Chicago’s  steady rise in homicides is taking a toll on us in ways we probably don’t realize.

Maybe you stopped going out after dark.

Maybe you started avoiding certain neighborhoods.

Maybe you skipped your favorite outdoor concert, fearing mayhem might break out.

Try as you might, it is difficult to keep a positive attitude when people are getting shot on the Eisenhower expressway.

I know if I’m feeling stressed, it has to be far worse for the young people who are growing up in a toxic environment.

Now a study by researchers at Loyola University, the University of Illinois at Chicago and the University of Virginia confirms it.

“Examining the Pathologic Adaptation Model of Community Violence Exposure in Male Adolescents of Color” is the first study to test the theory of desensitization in a sample consisting entirely of males of color over a long period of time.

The study looked at the links between exposure to community violence, depressive symptoms and violent behavior among 285 African-American and Latino males in Chicago for five years, starting in the fifth or seventh grade.
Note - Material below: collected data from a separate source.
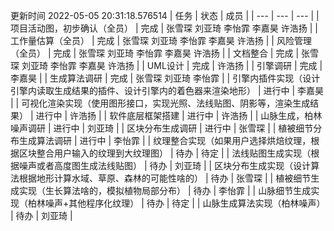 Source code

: 更新时间 2022-05-05 20:31:18.576514
| 任务 | 状态 | 成员 | 
 | --- | --- | --- |
| 项目活动图，初步确认（全员） |  完成 | 张雪琛 刘亚琦 李怡霏 李嘉昊 许浩扬 |
| 工作量估算（全员） |  完成 | 张雪琛 刘亚琦 李怡霏 李嘉昊 许浩扬 |
| 风险管理（全员） |  完成 | 张雪琛 刘亚琦 李怡霏 李嘉昊 许浩扬 |
| 文档整合 |  完成 | 张雪琛 刘亚琦 李怡霏 李嘉昊 许浩扬 |
| UML设计 |  完成 | 许浩扬 |
| 引擎调研 |  完成 | 李嘉昊 |
| 生成算法调研 |  完成 | 张雪琛 刘亚琦 李怡霏 |
| 引擎内插件实现（设计引擎内读取生成结果的插件、设计引擎内的着色器来渲染地形） |  进行中 | 李嘉昊 |
| 可视化渲染实现（使用图形接口，实现光照、法线贴图、阴影等，渲染生成结果） |  进行中 | 许浩扬 |
| 软件底层框架搭建 |  进行中 | 许浩扬 |
| 山脉生成，柏林噪声调研 |  进行中 | 刘亚琦 |
| 区块分布生成调研 |  进行中 | 张雪琛 |
| 植被细节分布生成算法调研 |  进行中 | 李怡霏 |
| 纹理整合实现（如果用户选择烘焙纹理，根据区块整合用户输入的纹理到大纹理图） |  待办 | 待定 |
| 法线贴图生成实现（根据噪声或者高度图生成法线贴图） |  待办 | 刘亚琦 |
| 区块分布生成实现（设计算法根据地形计算水域、草原、森林的可能性啥的） |  待办 | 张雪琛 |
| 植被细节生成实现（生长算法啥的，模拟植物局部分布） |  待办 | 李怡霏 |
| 山脉细节生成实现（柏林噪声+其他程序化纹理） |  待办 | 待定 |
| 山脉生成算法实现（柏林噪声） |  待办 | 刘亚琦 |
Researchers found that as black and brown teens are exposed to more community violence, their symptoms of depression subside and violent behaviors increase.

I was shocked.

“We were surprised as well,” said Noni K. Gaylord-Harden, Ph.D., in a phone interview. The Loyola University associate professor was lead author of the study, which appears in the Journal of Clinical Child & Adolescent Psychology.
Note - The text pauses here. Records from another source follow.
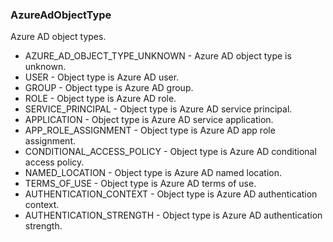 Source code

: ### AzureAdObjectType
Azure AD object types.

- AZURE_AD_OBJECT_TYPE_UNKNOWN - Azure AD object type is unknown.
- USER - Object type is Azure AD user.
- GROUP - Object type is Azure AD group.
- ROLE - Object type is Azure AD role.
- SERVICE_PRINCIPAL - Object type is Azure AD service principal.
- APPLICATION - Object type is Azure AD service application.
- APP_ROLE_ASSIGNMENT - Object type is Azure AD app role assignment.
- CONDITIONAL_ACCESS_POLICY - Object type is Azure AD conditional access policy.
- NAMED_LOCATION - Object type is Azure AD named location.
- TERMS_OF_USE - Object type is Azure AD terms of use.
- AUTHENTICATION_CONTEXT - Object type is Azure AD authentication context.
- AUTHENTICATION_STRENGTH - Object type is Azure AD authentication strength.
“The research on stress suggests the more stress you experience, the more depression. In this study, we found the opposite. There may be a desensitization to depression symptoms for young men who are exposed to a high level of community violence,” she said.

“While there may be an initial increase in depressive symptoms, those symptoms tend to decrease as the exposure to violence increases,” she said.

Community violence might cause young men to initially feel sad or worthless, but over time there is a “numbing” of those feelings, researchers found.

“We can’t assume a young man with low levels of depressive symptoms that this [community violence] hasn’t had an impact on him,” Gaylord-Harden said.

“Witnessing or being a victim of community violence multiple times throughout childhood and adolescence can be so traumatic that boys begin to cope by numbing negative emotions or they develop symptoms of post traumatic stress disorder, one of which is emotional numbing,” she explained.

The “numbing” would explain a lot.

For instance, an “ongoing gang war” does not begin to explain why an adult gang member lured 9-year-old Tyshawn Lee into an alley and shot him multiple times.

Dwight Boone-Doty, 22, was charged with first-degree murder for the 2015 killing. To commit such a heinous act, the killer would have to be void of emotions.

Given the desensitization theory, there needs to be a change in the narrative about community violence. Instead of solely focusing on aggression and violence, we should also focus on the mental health of young black and brown men, Gaylord-Harden pointed out.

“There are very few resources available for young men of color exposed to trauma. We need trauma responsive services, interventions and care for these young men,” she said.

In urban communities, 74 percent of youth have witnessed a shooting, and 56 percent, a stabbing, and urban youth experience repeated exposure. Black and brown youth are twice as likely to witness a shooting or a stabbing as white youth in the same school system, according to recent studies.

Over the past year, Gaylord-Harden has met with the heads of a number of agencies with mentoring and after-school programs. They are concerned about the trauma these young people have experienced.

“They tell me we are not sure what to do with trauma. These young people need to have trauma response care available to them,” she said.